Locate, in the data below, the line that contains "The code is divided" and the line that contains "#### EMT heatmap"; reproduce exactly those two lines and every line between them, nothing more.

— Given entries —
■ ■ ■ ■
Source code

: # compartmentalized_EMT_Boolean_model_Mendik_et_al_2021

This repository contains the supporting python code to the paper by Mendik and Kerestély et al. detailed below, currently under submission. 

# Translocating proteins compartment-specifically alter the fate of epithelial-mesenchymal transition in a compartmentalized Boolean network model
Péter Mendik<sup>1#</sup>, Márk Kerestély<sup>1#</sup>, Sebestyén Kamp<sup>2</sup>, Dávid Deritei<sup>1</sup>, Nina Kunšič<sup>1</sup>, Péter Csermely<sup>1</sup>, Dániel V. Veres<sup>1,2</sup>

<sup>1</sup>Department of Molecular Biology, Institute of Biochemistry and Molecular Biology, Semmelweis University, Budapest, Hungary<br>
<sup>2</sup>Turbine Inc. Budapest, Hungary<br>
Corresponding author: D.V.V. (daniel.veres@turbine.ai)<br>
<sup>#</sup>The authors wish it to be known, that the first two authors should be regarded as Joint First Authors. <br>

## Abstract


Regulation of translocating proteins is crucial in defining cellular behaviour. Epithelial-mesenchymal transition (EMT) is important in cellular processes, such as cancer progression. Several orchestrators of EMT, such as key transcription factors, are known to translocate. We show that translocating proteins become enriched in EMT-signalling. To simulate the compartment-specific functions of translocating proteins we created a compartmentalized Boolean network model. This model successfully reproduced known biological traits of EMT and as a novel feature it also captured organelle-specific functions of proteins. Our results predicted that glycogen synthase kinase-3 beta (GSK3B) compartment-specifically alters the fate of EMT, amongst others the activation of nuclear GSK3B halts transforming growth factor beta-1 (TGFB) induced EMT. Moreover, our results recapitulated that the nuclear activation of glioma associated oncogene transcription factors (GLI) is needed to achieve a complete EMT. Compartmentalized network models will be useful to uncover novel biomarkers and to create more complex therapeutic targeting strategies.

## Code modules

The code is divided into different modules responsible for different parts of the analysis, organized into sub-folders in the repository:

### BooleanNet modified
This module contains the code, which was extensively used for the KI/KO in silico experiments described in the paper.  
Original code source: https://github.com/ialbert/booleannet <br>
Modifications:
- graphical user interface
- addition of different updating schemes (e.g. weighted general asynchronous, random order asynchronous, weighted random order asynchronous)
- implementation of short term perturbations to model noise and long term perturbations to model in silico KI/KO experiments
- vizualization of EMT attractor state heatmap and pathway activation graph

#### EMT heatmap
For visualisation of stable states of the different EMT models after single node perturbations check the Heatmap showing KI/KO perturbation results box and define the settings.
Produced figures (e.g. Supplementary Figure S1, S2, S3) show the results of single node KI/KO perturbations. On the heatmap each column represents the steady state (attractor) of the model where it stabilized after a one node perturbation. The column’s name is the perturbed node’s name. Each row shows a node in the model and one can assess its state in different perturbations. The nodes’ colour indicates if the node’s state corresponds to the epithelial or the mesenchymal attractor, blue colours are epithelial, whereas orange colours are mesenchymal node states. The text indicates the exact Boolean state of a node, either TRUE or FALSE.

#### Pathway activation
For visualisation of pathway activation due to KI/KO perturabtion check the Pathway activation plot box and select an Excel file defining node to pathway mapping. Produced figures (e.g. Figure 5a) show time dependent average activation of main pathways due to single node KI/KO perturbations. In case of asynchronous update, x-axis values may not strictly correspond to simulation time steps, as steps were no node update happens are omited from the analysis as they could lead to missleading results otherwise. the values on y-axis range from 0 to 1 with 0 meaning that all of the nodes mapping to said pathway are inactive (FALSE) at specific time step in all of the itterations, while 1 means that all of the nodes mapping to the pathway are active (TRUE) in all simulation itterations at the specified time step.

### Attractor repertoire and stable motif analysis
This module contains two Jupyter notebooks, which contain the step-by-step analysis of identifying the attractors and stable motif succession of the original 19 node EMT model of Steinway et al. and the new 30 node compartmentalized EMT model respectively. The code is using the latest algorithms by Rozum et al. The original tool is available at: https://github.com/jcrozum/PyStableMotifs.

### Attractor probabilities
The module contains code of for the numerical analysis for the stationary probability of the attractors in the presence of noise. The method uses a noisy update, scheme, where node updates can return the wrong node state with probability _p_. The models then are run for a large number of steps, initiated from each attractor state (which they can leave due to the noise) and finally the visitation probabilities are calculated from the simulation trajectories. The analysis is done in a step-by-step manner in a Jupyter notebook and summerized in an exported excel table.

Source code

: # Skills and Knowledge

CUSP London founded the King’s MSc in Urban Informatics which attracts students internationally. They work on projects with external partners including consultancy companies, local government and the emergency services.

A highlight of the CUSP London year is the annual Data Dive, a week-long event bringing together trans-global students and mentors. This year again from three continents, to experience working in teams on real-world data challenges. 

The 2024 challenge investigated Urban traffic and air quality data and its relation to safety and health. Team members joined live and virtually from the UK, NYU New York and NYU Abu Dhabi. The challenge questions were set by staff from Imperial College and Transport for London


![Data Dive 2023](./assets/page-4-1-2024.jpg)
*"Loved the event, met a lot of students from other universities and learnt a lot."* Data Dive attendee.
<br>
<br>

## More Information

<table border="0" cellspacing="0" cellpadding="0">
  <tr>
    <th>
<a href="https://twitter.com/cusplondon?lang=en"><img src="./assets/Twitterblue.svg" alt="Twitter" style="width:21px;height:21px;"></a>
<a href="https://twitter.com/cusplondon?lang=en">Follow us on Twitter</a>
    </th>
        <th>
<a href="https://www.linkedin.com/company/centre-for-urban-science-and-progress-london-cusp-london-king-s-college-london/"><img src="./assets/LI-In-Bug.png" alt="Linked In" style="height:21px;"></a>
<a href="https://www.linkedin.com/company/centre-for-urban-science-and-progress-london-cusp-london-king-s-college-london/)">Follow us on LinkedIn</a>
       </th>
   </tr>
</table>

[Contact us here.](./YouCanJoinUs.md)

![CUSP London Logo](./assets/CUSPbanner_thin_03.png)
■ ■ ■ ■
— Answer to this task —
The code is divided into different modules responsible for different parts of the analysis, organized into sub-folders in the repository:

### BooleanNet modified
This module contains the code, which was extensively used for the KI/KO in silico experiments described in the paper.  
Original code source: https://github.com/ialbert/booleannet <br>
Modifications:
- graphical user interface
- addition of different updating schemes (e.g. weighted general asynchronous, random order asynchronous, weighted random order asynchronous)
- implementation of short term perturbations to model noise and long term perturbations to model in silico KI/KO experiments
- vizualization of EMT attractor state heatmap and pathway activation graph

#### EMT heatmap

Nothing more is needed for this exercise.